Ryan's spokesperson Brendan Buck also called Biden "as experienced a debater as anyone in national politics" and noted that "this is Congressman Ryan's first time on this big stage."
Prior to last week's presidential debate, President Obama and his campaign went to great lengths to lower expectations. "Governor Romney - he's a good debater," Mr. Obama told a campaign rally in Las Vegas. "I'm just okay."
The game of lowering expectations dates back decades. It's been going on "as long as I've been involved," said Democratic strategist Tad Devine, who's been involved with presidential politics since 1980.
For instance, during the 1996 election, President Bill Clinton's spokesman Mike McCurry said the president is "feeling a little bit behind and a little bit like he should cram at this point." Clinton's Republican rival Bob Dole publicly downplayed his own skills, telling a campaign rally that Clinton was "so good" that if he simply showed up, he would consider his performance successful.
"It's almost embarrassing the way the campaigns praise the other side," Devine, who was also a senior adviser for Al Gore's and John Kerry's presidential runs.
So why do they do it? In short, they think it will make it easier to claim a post-debate win.

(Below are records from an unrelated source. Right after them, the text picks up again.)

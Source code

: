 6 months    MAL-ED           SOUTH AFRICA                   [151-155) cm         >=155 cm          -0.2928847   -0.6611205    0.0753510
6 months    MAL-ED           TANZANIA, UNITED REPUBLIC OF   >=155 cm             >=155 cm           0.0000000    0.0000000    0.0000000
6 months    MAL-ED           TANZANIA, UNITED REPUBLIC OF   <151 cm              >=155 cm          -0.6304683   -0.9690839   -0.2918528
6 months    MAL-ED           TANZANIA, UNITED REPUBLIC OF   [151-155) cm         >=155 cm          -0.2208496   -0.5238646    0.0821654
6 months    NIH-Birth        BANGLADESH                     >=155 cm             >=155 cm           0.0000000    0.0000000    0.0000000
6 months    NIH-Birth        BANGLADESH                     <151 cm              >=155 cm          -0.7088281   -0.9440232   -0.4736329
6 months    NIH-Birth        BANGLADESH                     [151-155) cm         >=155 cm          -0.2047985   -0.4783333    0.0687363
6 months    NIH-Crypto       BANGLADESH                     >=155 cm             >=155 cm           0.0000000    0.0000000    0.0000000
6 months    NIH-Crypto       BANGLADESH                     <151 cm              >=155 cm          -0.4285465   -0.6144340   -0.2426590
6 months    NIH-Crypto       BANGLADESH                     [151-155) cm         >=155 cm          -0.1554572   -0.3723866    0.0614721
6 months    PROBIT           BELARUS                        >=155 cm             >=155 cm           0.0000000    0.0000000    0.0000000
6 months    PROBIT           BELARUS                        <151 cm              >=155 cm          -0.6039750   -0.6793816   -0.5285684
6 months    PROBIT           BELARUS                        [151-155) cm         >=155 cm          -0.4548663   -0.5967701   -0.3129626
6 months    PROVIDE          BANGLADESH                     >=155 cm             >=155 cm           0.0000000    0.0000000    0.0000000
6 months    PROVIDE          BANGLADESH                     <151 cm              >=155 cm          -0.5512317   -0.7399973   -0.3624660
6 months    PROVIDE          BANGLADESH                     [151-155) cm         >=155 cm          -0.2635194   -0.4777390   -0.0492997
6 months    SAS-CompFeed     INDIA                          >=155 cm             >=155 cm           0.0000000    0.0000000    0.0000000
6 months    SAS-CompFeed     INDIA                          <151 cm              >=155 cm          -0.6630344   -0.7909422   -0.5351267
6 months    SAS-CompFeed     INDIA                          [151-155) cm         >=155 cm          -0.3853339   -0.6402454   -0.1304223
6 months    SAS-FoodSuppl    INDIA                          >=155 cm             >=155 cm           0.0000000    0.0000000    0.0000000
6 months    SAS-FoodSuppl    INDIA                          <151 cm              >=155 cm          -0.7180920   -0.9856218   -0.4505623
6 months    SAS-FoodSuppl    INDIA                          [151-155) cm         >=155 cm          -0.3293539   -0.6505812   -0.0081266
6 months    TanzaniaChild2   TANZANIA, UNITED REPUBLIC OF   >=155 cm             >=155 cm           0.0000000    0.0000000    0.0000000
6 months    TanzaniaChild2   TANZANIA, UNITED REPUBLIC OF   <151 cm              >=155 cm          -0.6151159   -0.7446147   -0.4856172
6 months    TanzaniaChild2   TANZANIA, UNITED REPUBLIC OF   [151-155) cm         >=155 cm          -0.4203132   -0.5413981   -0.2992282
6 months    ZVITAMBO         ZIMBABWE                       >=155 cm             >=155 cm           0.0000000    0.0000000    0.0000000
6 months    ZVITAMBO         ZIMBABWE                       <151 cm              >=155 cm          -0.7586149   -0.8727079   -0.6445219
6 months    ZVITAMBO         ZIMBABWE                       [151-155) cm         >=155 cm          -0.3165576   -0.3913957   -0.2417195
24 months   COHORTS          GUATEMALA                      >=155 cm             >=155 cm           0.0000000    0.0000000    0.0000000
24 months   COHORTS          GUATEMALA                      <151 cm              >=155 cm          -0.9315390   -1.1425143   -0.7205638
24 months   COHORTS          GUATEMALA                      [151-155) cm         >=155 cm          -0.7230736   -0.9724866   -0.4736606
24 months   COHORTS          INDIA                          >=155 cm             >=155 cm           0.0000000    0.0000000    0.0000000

"If you can make people think you're not going to perform very well, you can benefit from it," said Jeffrey Staton, associate professor of political science at Emory University.
"It's a common practice because the risk of failing to meet expectations is significant. One way to try and manage that process is to try and get expectations as low as reasonably possible," said Dave Redlawsk, a Rutgers University political science professor who focuses on political psychology.
In 2004, President George W. Bush's strategist Matthew Dowd called his Democratic challenger John Kerry "the best debater since Cicero," one of history's greatest speakers and debaters from the Roman Empire. Kerry did not shy away from his own expectations game, however, reminding voters that President Bush has "won every debate he's ever had."